なぜならば、M&Aを含めこと経営に関する問題を解決するという視点で物事を考える際には、必ず複合的な視点が求められるからであり、そのような問題提起をしたり相手を説得しようとすると、どうしても単一の視点ではなく、ある程度の総合力が求められるシーンが多いからです。
たとえばM&Aアドバイザリー業務も、通常は投資銀行、経営コンサル、法律事務所、会計事務所など、多岐にわたる専門家が共同で作業をするわけですが、それらのとりまとめ業務を行うのは通常、投資銀行やコンサルであるという事実もあります。
法律や会計の知識は、あるに越したことはない
そういった複眼的視点を持ったチームをコントロールし取りまとめるという意味でも、投資銀行マンとしても、法律や会計、企業経営の知識があるに越したことはないわけですし、ある程度のランク以上では間違いなく必須となってきます。したがって、そのような会社において上を目指すのであれば、ファイナンスをベースとしつつも、プラスアルファが必然的に求められることになります。
投資銀行においてファイナンス知識だけではいつまでもエクセルマシーンのままですし、コンサル会社において戦略論の知識だけではいつまでもプロジェクト回転マシーンのままです。
アソシエイトやマネジャー未満のクラスではそれでよいのかもしれませんが、やはりそれ以上に行こうとするとそれでは全然物足りません。
そういった世界、つまり投資銀行のようにファイナンスの知識があることを前提としているような職場においては、ファイナンスの知識・経験という一本勝負では、どうしても勤務年数による経験値の差から年功序列的になる傾向がありますし、単一の土俵内における勝負だけでは、結局、周りの皆と均一化してどんぐりの背比べ状態になる、ということになりかねません。

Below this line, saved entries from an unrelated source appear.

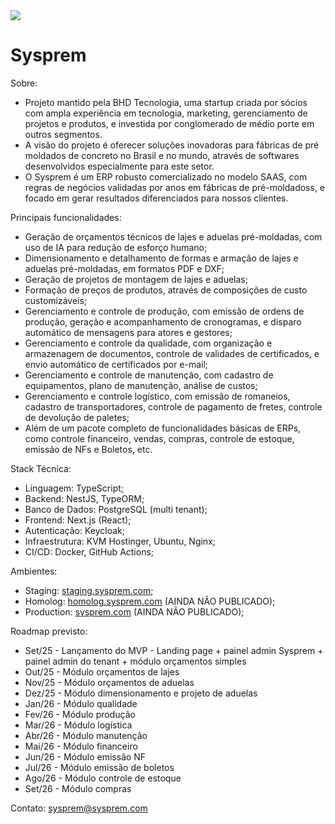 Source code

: 
<img src="https://danyel.sysprem.com/images/front-pages/landing.webp"/>

<h1>Sysprem</h1>

Sobre:
- Projeto mantido pela BHD Tecnologia, uma startup criada por sócios com ampla experiência em tecnologia, marketing, gerenciamento de projetos e produtos, e investida por conglomerado de médio porte em outros segmentos.
- A visão do projeto é oferecer soluções inovadoras para fábricas de pré moldados de concreto no Brasil e no mundo, através de softwares desenvolvidos especialmente para este setor.
- O Sysprem é um ERP robusto comercializado no modelo SAAS, com regras de negócios validadas por anos em fábricas de pré-moldadoss, e focado em gerar resultados diferenciados para nossos clientes.

Principais funcionalidades:
- Geração de orçamentos técnicos de lajes e aduelas pré-moldadas, com uso de IA para redução de esforço humano;
- Dimensionamento e detalhamento de formas e armação de lajes e aduelas pré-moldadas, em formatos PDF e DXF;
- Geração de projetos de montagem de lajes e aduelas;
- Formação de preços de produtos, através de composições de custo customizáveis;
- Gerenciamento e controle de produção, com emissão de ordens de produção, geração e acompanhamento de cronogramas, e disparo automático de mensagens para atores e gestores;
- Gerenciamento e controle da qualidade, com organização e armazenagem de documentos, controle de validades de certificados, e envio automático de certificados por e-mail;
- Gerenciamento e controle de manutenção, com cadastro de equipamentos, plano de manutenção, análise de custos;
- Gerenciamento e controle logístico, com emissão de romaneios, cadastro de transportadores, controle de pagamento de fretes, controle de devolução de paletes;
- Além de um pacote completo de funcionalidades básicas de ERPs, como controle financeiro, vendas, compras, controle de estoque, emissão de NFs e Boletos, etc.

Stack Técnica:
-	Linguagem: TypeScript;
-	Backend: NestJS, TypeORM;
-	Banco de Dados: PostgreSQL (multi tenant);
-	Frontend: Next.js (React);
-	Autenticação: Keycloak;
-	Infraestrutura: KVM Hostinger, Ubuntu, Nginx;
-	CI/CD: Docker, GitHub Actions;

Ambientes:
-	Staging: <a href='https://staging.sysprem.com' target='_blank'>staging.sysprem.com</a>;
-	Homolog: <a href='https://homolog.sysprem.com' target='_blank'>homolog.sysprem.com</a> (AINDA NÃO PUBLICADO);
-	Production: <a href='https://sysprem.com' target='_blank'>sysprem.com</a> (AINDA NÃO PUBLICADO);

Roadmap previsto:
<ul>
  <li>Set/25 - Lançamento do MVP - Landing page + painel admin Sysprem + painel admin do tenant + módulo orçamentos simples</li>
  <li>Out/25 - Módulo orçamentos de lajes</li>
  <li>Nov/25 - Módulo orçamentos de aduelas</li>
  <li>Dez/25 - Módulo dimensionamento e projeto de aduelas</li>
  <li>Jan/26 - Módulo qualidade</li>
  <li>Fev/26 - Módulo produção</li>
  <li>Mar/26 - Módulo logística</li>
  <li>Abr/26 - Módulo manutenção</li>
  <li>Mai/26 - Módulo financeiro</li>
  <li>Jun/26 - Módulo emissão NF</li>
  <li>Jul/26 - Módulo emissão de boletos</li>
  <li>Ago/26 - Módulo controle de estoque</li>
  <li>Set/26 - Módulo compras</li>
</ul>


Contato: sysprem@sysprem.com
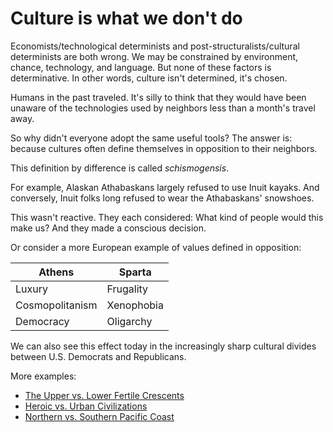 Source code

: # Culture is what we don't do

Economists/technological determinists and post-structuralists/cultural determinists are both wrong.
We may be constrained by environment, chance, technology, and language.
But none of these factors is determinative.
In other words, culture isn't determined, it's chosen.

Humans in the past traveled.
It's silly to think that they would have been unaware of the technologies used by neighbors less than a month's travel away.

So why didn't everyone adopt the same useful tools?
The answer is: because cultures often define themselves in opposition to their neighbors.

This definition by difference is called *schismogensis*.

For example, Alaskan Athabaskans largely refused to use Inuit kayaks.
And conversely, Inuit folks long refused to wear the Athabaskans' snowshoes.

This wasn't reactive.
They each considered: What kind of people would this make us?
And they made a conscious decision.

Or consider a more European example of values defined in opposition:

Athens | Sparta
-- | --
Luxury | Frugality
Cosmopolitanism | Xenophobia
Democracy | Oligarchy

We can also see this effect today in the increasingly sharp cultural divides between U.S. Democrats and Republicans.

More examples:

- [The Upper vs. Lower Fertile Crescents](fertile-crescents.md)
- [Heroic vs. Urban Civilizations](charisma.md#heros)
- [Northern vs. Southern Pacific Coast](pacific.md)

ですから、プロファームにおいては、業務で必要とされる特定知識をマスターすることにとどまらず、プラスアルファの知識を持って、周りの他者から自分自身の差別化を図ることは当然するべきことなのです。
そのこと自体に迷うべきではありません。資格を取得するかどうかや、どの分野という議論は別としても、複合的な視点を身に付けるためのプラスアルファの勉強は、職業柄、もはや必須とお考えください。その意味で長谷川さんのお考えは正しいとは思います。